From Raymond of Peñafort to Père Lagrange, ten Dominicans, some of them canonized saints of the Church, balanced enthusiasm and doctrine, tradition and originality, to become moral models and examples of human transcendence.

The Honorable John T. Noonan, Jr., is Judge of the United States Ninth Circuit Court of Appeals. A well-known lecturer and author, he has written a variety of books on the history of moral ideas, including Bribes, Contraception, and Power to Dissolve.

ON this auspicious and celebratory occasion it seemed to me that nothing could be more fitting than to invoke those individuals who have made the order of St. Dominic celebrated. Dante places the souls in Paradise on stars, and I call stars these persons whose lives illuminate with their light. My only problem has been how to choose. I have adopted a subjective approach -- to call to mind those stars whose light has fallen on subjects on which I have worked. As to them I can testify from personal influence what they have meant to me. I propose to present ten -- a kind of minyan of Dominicans, canonized and uncanonized or not yet canonized -- who not only could teach us today, but might pray for us as well.

Proceeding chronologically, then, I begin with Raymond of Penaforte, the third master of the order and the reviser who put its constitutions in legal form, but most famous as the canonist who compiled and ruthlessly edited the papal decretals that became, with Gratian, the heart of the canon law. An astute moralist, a very able lawyer, a superb editor, Raymond was also an outstanding legislative draftsman. When he encountered a problem yet untouched by a papal decree, he was capable of drafting a solution, proposing the solution to the pope, and persuading the pope to issue Raymond's solution in the form of a new papal decretal, announced in the formula "Pope Gregory to Brother R; i.e. Brother Raymond. Notably, the most important of canons in the field of marriage, Si conditiones, was crafted in this fashion and established in canonical form the basic goods -- offspring, fidelity, indissolubility -- whose denial by agreement of the couple was the destruction of the substance of their marriage.(1)

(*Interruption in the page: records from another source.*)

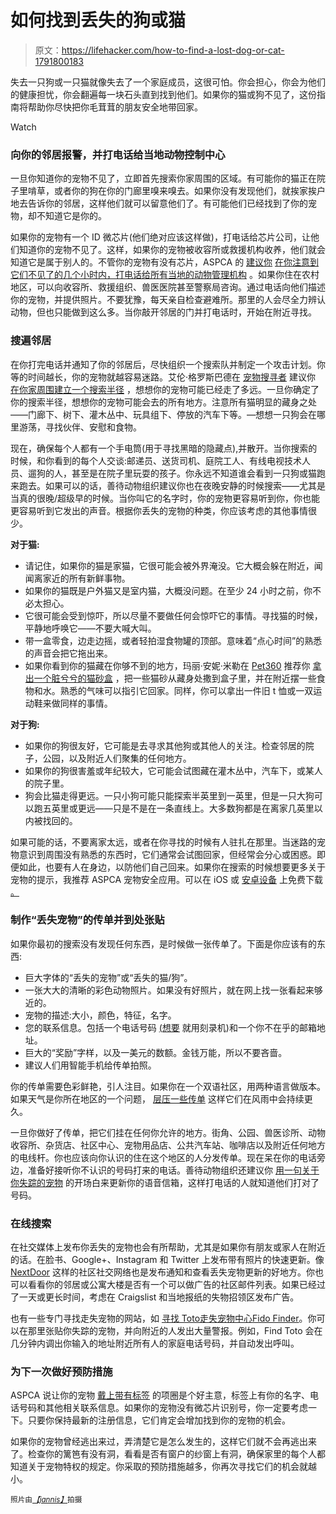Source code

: # 如何找到丢失的狗或猫

> 原文：<https://lifehacker.com/how-to-find-a-lost-dog-or-cat-1791800183>

失去一只狗或一只猫就像失去了一个家庭成员，这很可怕。你会担心，你会为他们的健康担忧，你会翻遍每一块石头直到找到他们。如果你的猫或狗不见了，这份指南将帮助你尽快把你毛茸茸的朋友安全地带回家。

Watch

### 向你的邻居报警，并打电话给当地动物控制中心

一旦你知道你的宠物不见了，立即首先搜索你家周围的区域。有可能你的猫正在院子里啃草，或者你的狗在你的门廊里嗅来嗅去。如果你没有发现他们，就挨家挨户地去告诉你的邻居，这样他们就可以留意他们了。有可能他们已经找到了你的宠物，却不知道它是你的。

如果你的宠物有一个 ID 微芯片(他们绝对应该这样做)，打电话给芯片公司，让他们知道你的宠物不见了。这样，如果你的宠物被收容所或救援机构收养，他们就会知道它是属于别人的。不管你的宠物有没有芯片，ASPCA 的 [建议你](https://www.aspca.org/) [在你注意到它们不见了的几个小时内，打电话给所有当地的动物管理机构](http://www.aspca.org/pet-care/general-pet-care/finding-lost-pet) 。如果你住在农村地区，可以向收容所、救援组织、兽医医院甚至警察局咨询。通过电话向他们描述你的宠物，并提供照片。不要犹豫，每天亲自检查避难所。那里的人会尽全力辨认动物，但也只能做到这么多。当你敲开邻居的门并打电话时，开始在附近寻找。

### **搜遍邻居**

在你打完电话并通知了你的邻居后，尽快组织一个搜索队并制定一个攻击计划。你等的时间越长，你的宠物就越容易迷路。艾伦·格罗斯巴德在 [宠物搜寻者](https://www.petfinder.com/) 建议你 [在你家周围建立一个搜索半径](https://www.petfinder.com/dogs/lost-and-found-dogs/find-lost-dog/) ，想想你的宠物可能已经走了多远。一旦你确定了你的搜索半径，想想你的宠物可能会去的所有地方。注意所有猫明显的藏身之处——门廊下、树下、灌木丛中、玩具组下、停放的汽车下等。—想想一只狗会在哪里游荡，寻找伙伴、安慰和食物。

现在，确保每个人都有一个手电筒(用于寻找黑暗的隐藏点),并散开。当你搜索的时候，和你看到的每个人交谈:邮递员、送货司机、庭院工人、有线电视技术人员、遛狗的人，甚至是在院子里玩耍的孩子。你永远不知道谁会看到一只狗或猫跑来跑去。如果可以的话，善待动物组织建议你也在夜晚安静的时候搜索——尤其是当真的很晚/超级早的时候。当你叫它的名字时，你的宠物更容易听到你，你也能更容易听到它发出的声音。根据你丢失的宠物的种类，你应该考虑的其他事情很少。

**对于猫:**

*   请记住，如果你的猫是家猫，它很可能会被外界淹没。它大概会躲在附近，闻闻离家近的所有新鲜事物。
*   如果你的猫既是户外猫又是室内猫，大概没问题。在至少 24 小时之前，你不必太担心。
*   它很可能会受到惊吓，所以尽量不要做任何会惊吓它的事情。寻找猫的时候，平静地呼唤它——不要大喊大叫。
*   带一盒零食，边走边摇，或者轻拍湿食物罐的顶部。意味着“点心时间”的熟悉的声音会把它拖出来。
*   如果你看到你的猫藏在你够不到的地方，玛丽·安妮·米勒在 [Pet360](https://www.pet360.com/) 推荐你 [拿出一个脏兮兮的猫砂盒](http://www.petmd.com/cat/care/guide-finding-lost-cat) ，把一些猫砂从藏身处撒到盒子里，并在附近摆一些食物和水。熟悉的气味可以指引它回家。同样，你可以拿出一件旧 t 恤或一双运动鞋来做同样的事情。

**对于狗:**

*   如果你的狗很友好，它可能是去寻求其他狗或其他人的关注。检查邻居的院子，公园，以及附近人们聚集的任何地方。
*   如果你的狗很害羞或年纪较大，它可能会试图藏在灌木丛中，汽车下，或某人的院子里。
*   狗会比猫走得更远。一只小狗可能只能探索半英里到一英里，但是一只大狗可以跑五英里或更远——只是不是在一条直线上。大多数狗都是在离家几英里以内被找回的。

如果可能的话，不要离家太远，或者在你寻找的时候有人驻扎在那里。当迷路的宠物意识到周围没有熟悉的东西时，它们通常会试图回家，但经常会分心或困惑。即便如此，也要有人在身边，以防他们自己回来。如果你在搜索的时候想要更多关于宠物的提示，我推荐 ASPCA 宠物安全应用。可以在 iOS 或 [安卓设备](https://play.google.com/store/apps/details?id=com.cube.aspca.pfa&hl=en) 上免费下载 [。](https://itunes.apple.com/us/app/aspca-pet-safety-app-for-lost/id726419470?mt=8)

### **制作“丢失宠物”的传单并到处张贴**

如果你最初的搜索没有发现任何东西，是时候做一张传单了。下面是你应该有的东西:

*   巨大字体的“丢失的宠物”或“丢失的猫/狗”。
*   一张大大的清晰的彩色动物照片。如果没有好照片，就在网上找一张看起来够近的。
*   宠物的描述:大小，颜色，特征，名字。
*   您的联系信息。包括一个电话号码 [(想要](http://lifehacker.com/five-useful-things-you-can-do-with-a-burner-phone-numbe-1787635006) 就用刻录机)和一个你不在乎的邮箱地址。
*   巨大的“奖励”字样，以及一美元的数额。金钱万能，所以不要吝啬。
*   建议人们用智能手机给传单拍照。

你的传单需要色彩鲜艳，引人注目。如果你在一个双语社区，用两种语言做版本。如果天气是你所在地区的一个问题， [层压一些传单](https://lifehacker.com/laminate-lost-pet-flyers-to-make-them-last-longer-1791258246) 这样它们在风雨中会持续更久。

一旦你做好了传单，把它们挂在任何你允许的地方。街角、公园、兽医诊所、动物收容所、杂货店、社区中心、宠物用品店、公共汽车站、咖啡店以及附近任何地方的电线杆。你也应该向你认识的住在这个地区的人分发传单。现在呆在你的电话旁边，准备好接听你不认识的号码打来的电话。善待动物组织还建议你 [用一句关于你失踪的宠物](http://www.peta.org/living/companion-animals/how-to-find-missing-lost-cat-dog/) 的开场白来更新你的语音信箱，这样打电话的人就知道他们打对了号码。

### **在线搜索**

在社交媒体上发布你丢失的宠物也会有所帮助，尤其是如果你有朋友或家人在附近的话。在脸书、Google+、Instagram 和 Twitter 上发布带有照片的快速更新。像 [NextDoor](https://nextdoor.com/) 这样的社区社交网络也是发布通知和查看丢失宠物更新的好地方。你也可以看看你的邻居或公寓大楼是否有一个可以做广告的社区邮件列表。如果已经过了一天或更长时间，考虑在 Craigslist 和当地报纸的失物招领区发布广告。

也有一些专门寻找走失宠物的网站，如 [寻找 Toto](https://www.findtoto.com/)[走失宠物中心](http://www.thecenterforlostpets.com/)[Fido Finder](https://www.fidofinder.com/)。你可以在那里张贴你失踪的宠物，并向附近的人发出大量警报。例如，Find Toto 会在几分钟内调出你输入的地址附近所有人的家庭电话号码，并自动发出呼叫。

### **为下一次做好预防措施**

ASPCA 说让你的宠物 [戴上带有标签](http://www.aspca.org/pet-care/general-pet-care/finding-lost-pet) 的项圈是个好主意，标签上有你的名字、电话号码和其他相关联系信息。如果你的宠物没有微芯片识别号，你一定要考虑一下。只要你保持最新的注册信息，它们肯定会增加找到你的宠物的机会。

如果你的宠物曾经逃出来过，弄清楚它是怎么发生的，这样它们就不会再逃出来了。检查你的篱笆有没有洞，看看是否有窗户的纱窗上有洞，确保家里的每个人都知道关于宠物特权的规定。你采取的预防措施越多，你再次寻找它们的机会就越小。

<small>照片由</small>[*<small>【jannis】</small>*](https://www.flickr.com/photos/52336371@N07/14743990177/)<small>拍摄</small>

<small></small>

Next in time comes Albert the Great -- great in intellect and spirit and comprehensiveness of mind. I have valued him in particular for his humane analysis of marriage and for the impartial and encyclopedic spirit in which he recorded the contraceptive properties of plants. He condemned contraception, but as God had created plants with contraceptive qualities he would not censor God's creation and omit from his scientific description either the plants or their distinctive attributes. 2 As a scientist, he saw it as his duty to give all the facts; as a moralist he would say what should be done with the facts. The seeker of truth about nature was not to be denied the full range of information Albert possessed; the seeker of truth about morals was not to use all the information he could put to use.

Third, there is Albert's pupil, Thomas, -- the pupil greater than the master, but perhaps reaching that higher level only because of his master. Out of the rich store of Thomas' teaching, what shall I single out? Three things: First, his distinction between esse and essentia, that distinction that Étienne Gilson has shown to be the foundation of a true existential metaphysics culminating in the acknowledgment of the existence of God.(3)

Secondly, Thomas' celebration of marriage as maxima amicitia, maximal friendship. No higher or more perceptive valuation of the possibilities of marriage has been made by any philosopher or poet.(4) Thirdly, his own poetry, of which Tantum ergo is the splendid climax. Whatever predecessors he had in composing the Corpus Christi liturgy, only Thomas was capable of the taut, theologically-packed, untranslatable lines that compose the great hymn.

In the next century, my favorite is John Bromyard, Englishman and preachers' preacher -- that is, the collector of topics and treatments of topics for preachers, all assembled, from A to Z, in "The Preachers' Summa." On corruption of all kinds, but especially corruption in the courts, Bromyard is a cornucopia of examples and analyses. Before Chaucer, John Bromyard is the moral satirist of clerical life and, broader in range than Chaucer, he subjects lay as well as clerical institutions to his sharp sting. One must be struck by the modernity of his fourteenth-century complaint that schools of divinity are deserted because everyone wants to make money and so everyone is going to law school.(5)

Later in the century appears a lady who if she were alive today almost certainly would be at a law school, but who in her own day could not read or write and yet dictated some of the most marvelously persuasive letters ever penned -- I mean of course Catherine of Siena. "If a wound in need is not burnt with fire nor cut with steel but only ointment is put on it, not only does it not heal, it festers completely .... Sweetest daddy, this is the cause that your subjects are all corrupt."(6) So she wrote Pope Gregory XI. A woman who could call the Pope "Daddy" and then tell Daddy what he ought to do to clean up his pigsty of a papal court, she is the forerunner of every woman who has brought an uncompromising sense of integrity to bear on the dirty business of politics.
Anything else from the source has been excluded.